WORK REQUEST: Each line of the listing below containing the word "Node" should be returned.

INFORMATION GIVEN:
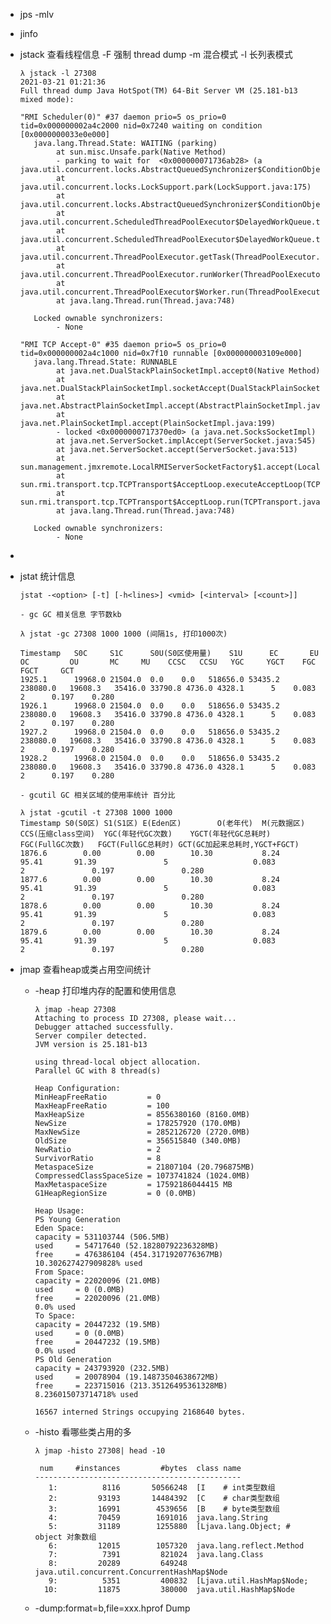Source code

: 
- jps -mlv

  

- jinfo

   

- jstack 查看线程信息
  -F 强制 thread dump
  -m 混合模式
  -l 长列表模式

  ```shell
  λ jstack -l 27308
  2021-03-21 01:21:36
  Full thread dump Java HotSpot(TM) 64-Bit Server VM (25.181-b13 mixed mode):
  
  "RMI Scheduler(0)" #37 daemon prio=5 os_prio=0 tid=0x000000002a4c2000 nid=0x7240 waiting on condition [0x0000000033e0e000]
     java.lang.Thread.State: WAITING (parking)
          at sun.misc.Unsafe.park(Native Method)
          - parking to wait for  <0x000000071736ab28> (a java.util.concurrent.locks.AbstractQueuedSynchronizer$ConditionObject)
          at java.util.concurrent.locks.LockSupport.park(LockSupport.java:175)
          at java.util.concurrent.locks.AbstractQueuedSynchronizer$ConditionObject.await(AbstractQueuedSynchronizer.java:2039)
          at java.util.concurrent.ScheduledThreadPoolExecutor$DelayedWorkQueue.take(ScheduledThreadPoolExecutor.java:1081)
          at java.util.concurrent.ScheduledThreadPoolExecutor$DelayedWorkQueue.take(ScheduledThreadPoolExecutor.java:809)
          at java.util.concurrent.ThreadPoolExecutor.getTask(ThreadPoolExecutor.java:1074)
          at java.util.concurrent.ThreadPoolExecutor.runWorker(ThreadPoolExecutor.java:1134)
          at java.util.concurrent.ThreadPoolExecutor$Worker.run(ThreadPoolExecutor.java:624)
          at java.lang.Thread.run(Thread.java:748)
  
     Locked ownable synchronizers:
          - None
  
  "RMI TCP Accept-0" #35 daemon prio=5 os_prio=0 tid=0x000000002a4c1000 nid=0x7f10 runnable [0x000000003109e000]
     java.lang.Thread.State: RUNNABLE
          at java.net.DualStackPlainSocketImpl.accept0(Native Method)
          at java.net.DualStackPlainSocketImpl.socketAccept(DualStackPlainSocketImpl.java:131)
          at java.net.AbstractPlainSocketImpl.accept(AbstractPlainSocketImpl.java:409)
          at java.net.PlainSocketImpl.accept(PlainSocketImpl.java:199)
          - locked <0x0000000717370ed0> (a java.net.SocksSocketImpl)
          at java.net.ServerSocket.implAccept(ServerSocket.java:545)
          at java.net.ServerSocket.accept(ServerSocket.java:513)
          at sun.management.jmxremote.LocalRMIServerSocketFactory$1.accept(LocalRMIServerSocketFactory.java:52)
          at sun.rmi.transport.tcp.TCPTransport$AcceptLoop.executeAcceptLoop(TCPTransport.java:405)
          at sun.rmi.transport.tcp.TCPTransport$AcceptLoop.run(TCPTransport.java:377)
          at java.lang.Thread.run(Thread.java:748)
  
     Locked ownable synchronizers:
          - None
  ```

- ```
  
  ```

  

- jstat 统计信息

  ```shell
  jstat -<option> [-t] [-h<lines>] <vmid> [<interval> [<count>]]
  
  - gc GC 相关信息 字节数kb
                    
  λ jstat -gc 27308 1000 1000 (间隔1s, 打印1000次)
  
  Timestamp   S0C     S1C      S0U(S0区使用量)    S1U      EC       EU        OC         OU       MC     MU    CCSC   CCSU   YGC     YGCT    FGC    FGCT     GCT
  1925.1      19968.0 21504.0  0.0    0.0   518656.0 53435.2   238080.0   19608.3   35416.0 33790.8 4736.0 4328.1      5    0.083   2      0.197    0.280
  1926.1      19968.0 21504.0  0.0    0.0   518656.0 53435.2   238080.0   19608.3   35416.0 33790.8 4736.0 4328.1      5    0.083   2      0.197    0.280
  1927.2      19968.0 21504.0  0.0    0.0   518656.0 53435.2   238080.0   19608.3   35416.0 33790.8 4736.0 4328.1      5    0.083   2      0.197    0.280
  1928.2      19968.0 21504.0  0.0    0.0   518656.0 53435.2   238080.0   19608.3   35416.0 33790.8 4736.0 4328.1      5    0.083   2      0.197    0.280
  
  - gcutil GC 相关区域的使用率统计 百分比
  
  λ jstat -gcutil -t 27308 1000 1000
  Timestamp	S0(S0区)	S1(S1区)	E(Eden区)		O(老年代)	M(元数据区)	CCS(压缩class空间)	YGC(年轻代GC次数)	YGCT(年轻代GC总耗时)	FGC(FullGC次数)	FGCT(FullGC总耗时)	GCT(GC加起来总耗时,YGCT+FGCT)
  1876.6		0.00		0.00		10.30			8.24		95.41		91.39				5					0.083					2				0.197				0.280
  1877.6		0.00		0.00		10.30			8.24		95.41		91.39				5					0.083					2				0.197				0.280
  1878.6		0.00		0.00		10.30			8.24		95.41		91.39				5					0.083					2				0.197				0.280
  1879.6		0.00		0.00		10.30			8.24		95.41		91.39				5					0.083					2				0.197				0.280
  ```
- jmap 查看heap或类占用空间统计

    - -heap 打印堆内存的配置和使用信息
    
      ```shell
      λ jmap -heap 27308
      Attaching to process ID 27308, please wait...
      Debugger attached successfully.
      Server compiler detected.
      JVM version is 25.181-b13
      
      using thread-local object allocation.
      Parallel GC with 8 thread(s)
      
      Heap Configuration:
      MinHeapFreeRatio         = 0
      MaxHeapFreeRatio         = 100
      MaxHeapSize              = 8556380160 (8160.0MB)
      NewSize                  = 178257920 (170.0MB)
      MaxNewSize               = 2852126720 (2720.0MB)
      OldSize                  = 356515840 (340.0MB)
      NewRatio                 = 2
      SurvivorRatio            = 8
      MetaspaceSize            = 21807104 (20.796875MB)
      CompressedClassSpaceSize = 1073741824 (1024.0MB)
      MaxMetaspaceSize         = 17592186044415 MB
      G1HeapRegionSize         = 0 (0.0MB)
      
      Heap Usage:
      PS Young Generation
      Eden Space:
      capacity = 531103744 (506.5MB)
      used     = 54717640 (52.18280792236328MB)
      free     = 476386104 (454.3171920776367MB)
      10.302627427909828% used
      From Space:
      capacity = 22020096 (21.0MB)
      used     = 0 (0.0MB)
      free     = 22020096 (21.0MB)
      0.0% used
      To Space:
      capacity = 20447232 (19.5MB)
      used     = 0 (0.0MB)
      free     = 20447232 (19.5MB)
      0.0% used
      PS Old Generation
      capacity = 243793920 (232.5MB)
      used     = 20078904 (19.14873504638672MB)
      free     = 223715016 (213.35126495361328MB)
      8.236015073714718% used
      
      16567 interned Strings occupying 2168640 bytes.    
      ```
    
    - -histo 看哪些类占用的多
    
      ```shell
      λ jmap -histo 27308| head -10
      
       num     #instances         #bytes  class name
      ----------------------------------------------
         1:          8116       50566248  [I	# int类型数组
         2:         93193       14484392  [C	# char类型数组
         3:         16991        4539656  [B 	# byte类型数组
         4:         70459        1691016  java.lang.String
         5:         31189        1255880  [Ljava.lang.Object; # object 对象数组
         6:         12015        1057320  java.lang.reflect.Method
         7:          7391         821024  java.lang.Class
         8:         20289         649248  java.util.concurrent.ConcurrentHashMap$Node
         9:          5351         400832  [Ljava.util.HashMap$Node;
        10:         11875         380000  java.util.HashMap$Node
      ```
    
    - -dump:format=b,file=xxx.hprof Dump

RESPONSE TO THIS EXERCISE:
         8:         20289         649248  java.util.concurrent.ConcurrentHashMap$Node
         9:          5351         400832  [Ljava.util.HashMap$Node;
        10:         11875         380000  java.util.HashMap$Node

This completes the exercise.